**REQUIRED ACTION**: Work through the data line by line, gathering every line that has the word "good".

Segment Start: EXCERPTED DATA

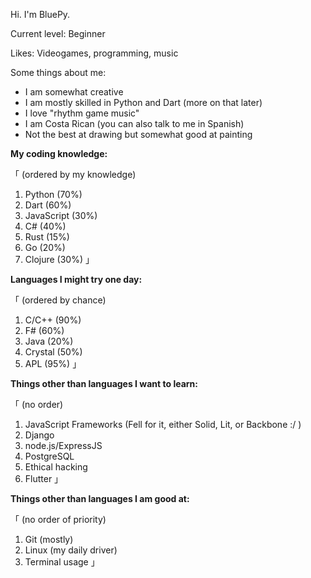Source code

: Hi. I'm BluePy.

Current level: Beginner

Likes: Videogames, programming, music

Some things about me:

- I am somewhat creative
- I am mostly skilled in Python and Dart (more on that later)
- I love "rhythm game music"
- I am Costa Rican (you can also talk to me in Spanish)
- Not the best at drawing but somewhat good at painting

**My coding knowledge:**

「 (ordered by my knowledge)
   1. Python (70%)
   2. Dart (60%)
   3. JavaScript (30%)
   4. C# (40%)
   5. Rust (15%)
   6. Go (20%)
   7. Clojure (30%)          」

**Languages I might try one day:**

「 (ordered by chance)
   1. C/C++ (90%)
   2. F# (60%)
   3. Java (20%)
   4. Crystal (50%)
   5. APL (95%)      」

**Things other than languages I want to learn:**

「 (no order)
   1. JavaScript Frameworks (Fell for it, either Solid, Lit, or Backbone :/ )
   2. Django
   3. node.js/ExpressJS
   4. PostgreSQL
   5. Ethical hacking
   6. Flutter 」

**Things other than languages I am good at:**

「 (no order of priority)
   1. Git (mostly)
   2. Linux (my daily driver)
   3. Terminal usage 」


   
<!---
BluePyTheDeer251/BluePyTheDeer251 is a ✨ special ✨ repository because its `README.md` (this file) appears on your GitHub profile.
You can click the Preview link to take a look at your changes.
--->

Segment End: EXCERPTED DATA

**FINISHED TASK**:
- Not the best at drawing but somewhat good at painting
**Things other than languages I am good at:**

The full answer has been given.